We actually do this all year long, but we try not to throw away any kitchen scraps so we can compost it for the garden! You can buy fancy contraptions that help you compost, but you also just make a big pile in the backyard. We have a pile in the back corner of our property, but most of our kitchen scraps go to our worms who live in a bin in the garage creating worm castings for our garden. (We’ll share more about this in a future post.)

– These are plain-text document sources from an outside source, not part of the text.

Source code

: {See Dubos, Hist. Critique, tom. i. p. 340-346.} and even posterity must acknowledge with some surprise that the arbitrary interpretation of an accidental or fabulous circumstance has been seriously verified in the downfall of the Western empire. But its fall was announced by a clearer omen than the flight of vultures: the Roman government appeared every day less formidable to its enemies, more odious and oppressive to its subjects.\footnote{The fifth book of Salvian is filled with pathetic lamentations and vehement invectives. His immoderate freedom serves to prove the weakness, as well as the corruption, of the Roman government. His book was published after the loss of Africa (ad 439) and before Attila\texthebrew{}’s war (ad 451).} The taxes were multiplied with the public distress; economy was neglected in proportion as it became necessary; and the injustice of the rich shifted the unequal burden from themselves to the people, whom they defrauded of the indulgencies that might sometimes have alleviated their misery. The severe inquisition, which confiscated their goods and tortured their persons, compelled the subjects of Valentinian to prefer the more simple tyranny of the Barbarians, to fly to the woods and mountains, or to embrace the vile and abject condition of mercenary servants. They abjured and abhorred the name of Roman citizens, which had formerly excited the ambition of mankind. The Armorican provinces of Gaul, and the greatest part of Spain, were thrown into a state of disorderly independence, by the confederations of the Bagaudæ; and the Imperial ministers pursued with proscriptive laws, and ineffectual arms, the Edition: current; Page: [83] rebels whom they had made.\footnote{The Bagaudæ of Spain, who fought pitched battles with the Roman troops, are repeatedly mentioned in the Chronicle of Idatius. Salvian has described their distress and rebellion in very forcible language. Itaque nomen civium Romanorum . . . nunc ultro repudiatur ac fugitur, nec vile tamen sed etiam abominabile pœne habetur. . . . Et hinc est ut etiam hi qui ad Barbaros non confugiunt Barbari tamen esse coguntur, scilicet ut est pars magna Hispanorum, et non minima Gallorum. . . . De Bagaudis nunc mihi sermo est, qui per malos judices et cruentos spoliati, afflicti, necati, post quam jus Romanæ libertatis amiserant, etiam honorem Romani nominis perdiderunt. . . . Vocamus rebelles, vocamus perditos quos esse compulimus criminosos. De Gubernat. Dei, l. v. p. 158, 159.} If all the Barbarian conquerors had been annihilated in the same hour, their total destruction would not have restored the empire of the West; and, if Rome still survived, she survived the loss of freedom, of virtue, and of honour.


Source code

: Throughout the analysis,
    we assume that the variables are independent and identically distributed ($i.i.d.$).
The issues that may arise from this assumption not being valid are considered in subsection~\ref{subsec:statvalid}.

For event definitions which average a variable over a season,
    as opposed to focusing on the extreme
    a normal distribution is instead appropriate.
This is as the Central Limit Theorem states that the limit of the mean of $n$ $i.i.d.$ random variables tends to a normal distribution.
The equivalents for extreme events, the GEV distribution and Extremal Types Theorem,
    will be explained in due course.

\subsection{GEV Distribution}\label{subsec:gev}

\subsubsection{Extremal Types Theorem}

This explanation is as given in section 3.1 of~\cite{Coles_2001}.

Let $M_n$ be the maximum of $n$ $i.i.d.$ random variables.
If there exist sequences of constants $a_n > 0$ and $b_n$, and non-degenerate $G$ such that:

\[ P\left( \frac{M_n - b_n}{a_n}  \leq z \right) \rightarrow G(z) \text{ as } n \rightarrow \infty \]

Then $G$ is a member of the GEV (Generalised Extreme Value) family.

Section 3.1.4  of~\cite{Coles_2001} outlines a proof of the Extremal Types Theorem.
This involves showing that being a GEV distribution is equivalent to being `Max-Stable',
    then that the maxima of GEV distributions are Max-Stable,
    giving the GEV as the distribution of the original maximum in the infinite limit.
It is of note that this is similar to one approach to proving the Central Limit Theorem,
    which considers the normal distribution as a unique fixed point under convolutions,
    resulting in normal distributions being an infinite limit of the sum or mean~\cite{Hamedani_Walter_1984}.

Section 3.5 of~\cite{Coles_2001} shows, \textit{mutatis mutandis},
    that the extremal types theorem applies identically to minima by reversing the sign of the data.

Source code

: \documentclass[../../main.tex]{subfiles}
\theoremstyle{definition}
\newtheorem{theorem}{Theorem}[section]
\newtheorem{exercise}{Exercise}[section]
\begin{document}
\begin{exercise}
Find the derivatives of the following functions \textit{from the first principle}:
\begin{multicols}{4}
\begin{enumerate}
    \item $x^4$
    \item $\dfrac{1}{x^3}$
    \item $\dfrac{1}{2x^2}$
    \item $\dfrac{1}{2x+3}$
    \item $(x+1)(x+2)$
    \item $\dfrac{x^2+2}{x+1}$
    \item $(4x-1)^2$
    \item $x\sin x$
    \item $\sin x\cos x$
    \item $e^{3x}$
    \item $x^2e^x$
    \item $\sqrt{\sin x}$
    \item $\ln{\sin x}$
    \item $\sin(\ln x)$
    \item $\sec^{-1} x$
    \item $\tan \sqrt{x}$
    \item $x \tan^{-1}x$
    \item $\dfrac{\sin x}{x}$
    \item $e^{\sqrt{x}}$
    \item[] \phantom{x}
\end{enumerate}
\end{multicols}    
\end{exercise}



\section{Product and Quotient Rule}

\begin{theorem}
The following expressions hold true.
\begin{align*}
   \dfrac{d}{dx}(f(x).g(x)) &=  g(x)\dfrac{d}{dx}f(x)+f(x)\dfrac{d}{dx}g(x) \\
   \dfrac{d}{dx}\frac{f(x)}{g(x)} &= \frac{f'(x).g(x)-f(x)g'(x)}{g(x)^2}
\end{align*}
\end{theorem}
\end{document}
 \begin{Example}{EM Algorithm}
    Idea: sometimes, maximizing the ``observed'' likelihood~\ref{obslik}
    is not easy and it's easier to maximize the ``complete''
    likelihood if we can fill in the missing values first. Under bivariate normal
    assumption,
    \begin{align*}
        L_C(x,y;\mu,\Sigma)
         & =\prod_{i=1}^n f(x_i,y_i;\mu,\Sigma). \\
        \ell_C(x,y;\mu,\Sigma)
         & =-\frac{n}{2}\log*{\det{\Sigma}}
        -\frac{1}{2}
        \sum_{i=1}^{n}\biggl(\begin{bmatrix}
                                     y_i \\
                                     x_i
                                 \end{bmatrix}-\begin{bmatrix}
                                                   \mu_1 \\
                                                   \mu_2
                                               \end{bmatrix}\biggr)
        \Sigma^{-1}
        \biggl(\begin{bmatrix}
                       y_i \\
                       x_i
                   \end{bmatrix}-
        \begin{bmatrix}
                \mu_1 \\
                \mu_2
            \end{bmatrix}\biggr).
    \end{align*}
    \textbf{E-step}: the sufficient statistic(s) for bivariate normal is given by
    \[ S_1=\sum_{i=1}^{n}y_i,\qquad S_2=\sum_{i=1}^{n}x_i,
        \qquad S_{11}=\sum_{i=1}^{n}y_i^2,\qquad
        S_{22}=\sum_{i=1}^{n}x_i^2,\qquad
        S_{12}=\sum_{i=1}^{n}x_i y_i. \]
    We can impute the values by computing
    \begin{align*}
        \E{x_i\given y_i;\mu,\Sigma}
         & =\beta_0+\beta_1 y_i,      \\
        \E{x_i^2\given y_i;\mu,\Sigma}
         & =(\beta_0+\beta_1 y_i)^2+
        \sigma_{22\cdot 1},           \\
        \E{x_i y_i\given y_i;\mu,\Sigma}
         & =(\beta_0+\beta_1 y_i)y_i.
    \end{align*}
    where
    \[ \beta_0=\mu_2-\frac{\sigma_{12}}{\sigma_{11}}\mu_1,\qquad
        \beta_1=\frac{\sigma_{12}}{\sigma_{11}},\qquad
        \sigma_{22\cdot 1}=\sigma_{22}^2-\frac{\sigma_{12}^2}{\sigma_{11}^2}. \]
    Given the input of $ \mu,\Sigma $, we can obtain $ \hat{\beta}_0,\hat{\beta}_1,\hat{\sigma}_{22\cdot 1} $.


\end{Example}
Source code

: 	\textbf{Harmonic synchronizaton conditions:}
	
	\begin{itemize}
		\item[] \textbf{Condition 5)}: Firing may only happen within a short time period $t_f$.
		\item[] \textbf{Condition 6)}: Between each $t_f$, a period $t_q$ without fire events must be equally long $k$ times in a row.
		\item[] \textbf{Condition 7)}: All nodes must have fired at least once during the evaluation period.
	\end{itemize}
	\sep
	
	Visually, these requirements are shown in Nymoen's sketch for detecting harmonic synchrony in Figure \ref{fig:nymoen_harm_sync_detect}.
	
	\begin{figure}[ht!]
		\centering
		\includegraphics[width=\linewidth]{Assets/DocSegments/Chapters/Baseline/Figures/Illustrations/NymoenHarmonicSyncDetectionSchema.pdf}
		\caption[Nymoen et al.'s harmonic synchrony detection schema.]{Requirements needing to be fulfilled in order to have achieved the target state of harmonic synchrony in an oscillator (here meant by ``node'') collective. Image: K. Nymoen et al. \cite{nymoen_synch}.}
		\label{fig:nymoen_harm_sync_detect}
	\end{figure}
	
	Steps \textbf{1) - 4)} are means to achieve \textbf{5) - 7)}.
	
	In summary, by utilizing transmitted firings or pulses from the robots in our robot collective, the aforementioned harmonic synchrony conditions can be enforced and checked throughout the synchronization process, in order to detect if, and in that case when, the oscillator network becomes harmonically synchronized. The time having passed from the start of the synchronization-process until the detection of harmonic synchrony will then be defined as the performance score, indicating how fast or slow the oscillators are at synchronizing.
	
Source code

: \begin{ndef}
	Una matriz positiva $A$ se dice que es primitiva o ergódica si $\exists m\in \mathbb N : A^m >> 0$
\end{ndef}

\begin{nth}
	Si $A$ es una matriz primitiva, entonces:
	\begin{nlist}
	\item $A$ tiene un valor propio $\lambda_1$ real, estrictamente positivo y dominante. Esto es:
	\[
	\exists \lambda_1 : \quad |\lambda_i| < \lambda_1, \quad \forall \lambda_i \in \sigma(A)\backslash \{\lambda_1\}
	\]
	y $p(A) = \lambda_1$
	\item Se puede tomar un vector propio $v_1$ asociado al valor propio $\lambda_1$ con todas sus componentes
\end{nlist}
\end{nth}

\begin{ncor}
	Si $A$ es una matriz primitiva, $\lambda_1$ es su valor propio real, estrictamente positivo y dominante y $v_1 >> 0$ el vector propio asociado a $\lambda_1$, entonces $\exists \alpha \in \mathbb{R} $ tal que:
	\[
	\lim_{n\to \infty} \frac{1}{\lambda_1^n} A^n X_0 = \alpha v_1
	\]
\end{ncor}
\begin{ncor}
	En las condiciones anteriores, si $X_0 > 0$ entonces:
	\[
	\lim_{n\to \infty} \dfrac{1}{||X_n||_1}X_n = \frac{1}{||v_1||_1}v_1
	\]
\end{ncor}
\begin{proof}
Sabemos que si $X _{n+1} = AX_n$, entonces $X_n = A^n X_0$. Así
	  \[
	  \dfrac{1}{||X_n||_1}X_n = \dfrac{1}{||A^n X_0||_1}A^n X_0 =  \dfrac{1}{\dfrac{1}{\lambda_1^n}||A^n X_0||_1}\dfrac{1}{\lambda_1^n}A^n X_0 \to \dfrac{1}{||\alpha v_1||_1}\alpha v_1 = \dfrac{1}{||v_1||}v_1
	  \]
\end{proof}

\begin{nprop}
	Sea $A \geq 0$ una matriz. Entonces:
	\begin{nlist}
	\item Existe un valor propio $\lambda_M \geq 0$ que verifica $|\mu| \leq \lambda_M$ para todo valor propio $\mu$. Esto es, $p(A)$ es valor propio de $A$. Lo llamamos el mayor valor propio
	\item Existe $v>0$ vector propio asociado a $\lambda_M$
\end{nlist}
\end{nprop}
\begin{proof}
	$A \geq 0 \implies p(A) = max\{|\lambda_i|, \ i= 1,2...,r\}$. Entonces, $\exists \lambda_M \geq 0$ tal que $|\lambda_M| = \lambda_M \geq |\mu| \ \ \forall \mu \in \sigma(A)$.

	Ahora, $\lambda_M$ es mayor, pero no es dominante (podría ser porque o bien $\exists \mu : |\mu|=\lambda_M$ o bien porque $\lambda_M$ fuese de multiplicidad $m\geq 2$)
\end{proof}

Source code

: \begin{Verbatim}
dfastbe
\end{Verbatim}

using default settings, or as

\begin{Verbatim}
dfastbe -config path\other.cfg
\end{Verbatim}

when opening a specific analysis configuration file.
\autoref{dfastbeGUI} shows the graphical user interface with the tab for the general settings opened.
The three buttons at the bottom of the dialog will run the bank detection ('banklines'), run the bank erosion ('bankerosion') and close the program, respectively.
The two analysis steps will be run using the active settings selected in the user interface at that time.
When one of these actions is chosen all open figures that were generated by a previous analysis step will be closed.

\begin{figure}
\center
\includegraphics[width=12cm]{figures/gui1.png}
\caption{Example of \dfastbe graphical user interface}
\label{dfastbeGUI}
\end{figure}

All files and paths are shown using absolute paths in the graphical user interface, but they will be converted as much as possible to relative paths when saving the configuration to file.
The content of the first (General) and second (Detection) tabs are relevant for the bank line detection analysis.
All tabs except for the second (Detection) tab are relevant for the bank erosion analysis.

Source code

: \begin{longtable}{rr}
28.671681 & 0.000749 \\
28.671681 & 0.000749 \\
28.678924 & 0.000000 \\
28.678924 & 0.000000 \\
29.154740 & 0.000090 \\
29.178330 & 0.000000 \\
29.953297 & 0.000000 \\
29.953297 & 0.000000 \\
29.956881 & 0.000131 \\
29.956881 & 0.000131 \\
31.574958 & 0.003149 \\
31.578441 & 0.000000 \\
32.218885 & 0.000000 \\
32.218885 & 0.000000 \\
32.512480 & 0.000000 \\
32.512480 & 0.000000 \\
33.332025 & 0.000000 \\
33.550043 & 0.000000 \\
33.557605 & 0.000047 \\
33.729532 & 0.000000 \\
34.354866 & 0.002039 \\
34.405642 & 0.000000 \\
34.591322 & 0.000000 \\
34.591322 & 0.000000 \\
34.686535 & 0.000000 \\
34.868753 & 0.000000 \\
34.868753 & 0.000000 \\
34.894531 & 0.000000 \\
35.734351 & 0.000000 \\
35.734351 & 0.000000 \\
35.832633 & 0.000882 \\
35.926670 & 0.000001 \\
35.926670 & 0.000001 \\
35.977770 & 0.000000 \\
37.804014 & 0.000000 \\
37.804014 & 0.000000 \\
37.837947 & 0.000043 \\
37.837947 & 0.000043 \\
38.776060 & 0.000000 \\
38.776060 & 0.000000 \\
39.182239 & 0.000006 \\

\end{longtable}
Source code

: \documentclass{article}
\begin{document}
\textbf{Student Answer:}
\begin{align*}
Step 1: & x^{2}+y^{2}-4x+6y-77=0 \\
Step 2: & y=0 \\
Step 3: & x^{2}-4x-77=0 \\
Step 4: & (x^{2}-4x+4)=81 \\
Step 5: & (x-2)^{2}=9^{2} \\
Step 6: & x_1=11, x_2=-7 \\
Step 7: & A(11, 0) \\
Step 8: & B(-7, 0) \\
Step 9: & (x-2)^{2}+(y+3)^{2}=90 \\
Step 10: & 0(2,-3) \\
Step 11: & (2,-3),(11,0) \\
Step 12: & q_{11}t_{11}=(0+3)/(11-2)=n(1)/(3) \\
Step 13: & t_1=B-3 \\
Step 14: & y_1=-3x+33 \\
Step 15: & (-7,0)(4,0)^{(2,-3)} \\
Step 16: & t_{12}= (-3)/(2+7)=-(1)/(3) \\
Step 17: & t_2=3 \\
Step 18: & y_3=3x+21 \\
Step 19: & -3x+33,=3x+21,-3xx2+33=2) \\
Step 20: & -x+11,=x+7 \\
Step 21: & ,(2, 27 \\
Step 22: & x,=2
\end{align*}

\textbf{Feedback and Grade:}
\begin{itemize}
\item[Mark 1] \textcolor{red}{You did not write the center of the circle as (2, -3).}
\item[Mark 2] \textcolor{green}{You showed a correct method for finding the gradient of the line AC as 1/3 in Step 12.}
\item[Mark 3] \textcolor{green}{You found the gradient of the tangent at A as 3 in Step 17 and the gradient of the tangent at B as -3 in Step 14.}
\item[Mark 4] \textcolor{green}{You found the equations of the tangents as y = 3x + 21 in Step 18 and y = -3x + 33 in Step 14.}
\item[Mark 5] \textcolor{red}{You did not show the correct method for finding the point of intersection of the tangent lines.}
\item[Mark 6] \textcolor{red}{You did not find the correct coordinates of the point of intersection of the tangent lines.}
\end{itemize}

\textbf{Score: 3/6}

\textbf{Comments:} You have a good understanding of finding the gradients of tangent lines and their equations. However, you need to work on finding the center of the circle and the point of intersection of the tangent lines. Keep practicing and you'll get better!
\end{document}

2. Cardboard and Newspaper

Speaking of worms, we also shred up newspaper and cardboard to feed to them too. The kitchen scraps can get real soggy and the paper helps to dry things out, but apparently the worms require both the nitrogen sources from the kitchen plus the carbon sources from the paper for a balanced diet. Of course, cardboard and newspaper are compostable in a regular compost pile as well.

3. Grass Clippings

Living on one acre of land that’s mostly lawn, you can imagine that I cut a lot of grass in the summer. Often the grass gets too long and starts leaving huge clumps after the mower, so we rake it up to add to the compost pile. If you’ve ever stuck your hand in a pile of freshly mown grass, you’ll notice that it heats up very quickly. You won’t want to put green grass clippings directly in your garden or even right next to the stems of tender plants, or they’ll get scorched! Let the grass break down for a bit before adding it to the garden. If your garden is done in the fall until the next spring, you can spread it out and let it break down over the winter too.

4. Leaves

I’ve heard it been said that leaves are like flecks of nutrient-dense bio-gold that drop to our feet, calling for us to pick them up! A TED Talk I watched once explained that a 2-inch layer of leaf compost provides all the nutrition needed by plants for an entire growing season. With the loads of leaves coming off the trees on my property as well as my next-door neighbors’, it’s a gold rush!  We just run our mower over the leaves, cutting and bagging them in one go, then just dump it into our garden beds for the winter. Digging for gold has never been easier!  (And to think people pay MONEY for people to come haul their gold away!)

5. Woodchips

Ever noticed the big wood chipping trucks that clear branches for the power lines? Did you know that many times they are LOOKING for places to dump their loads of woodchips? Often they are DELIGHTED to give you all the woodchips you can hope for, delivered straight to your house for FREE! I happened to catch one such truck last year that gave me a heaping pile of woodchips that I’m still using today. Obviously, you would need a decent sized lot to be able to store a pile of woodchips, so this might not work for everyone.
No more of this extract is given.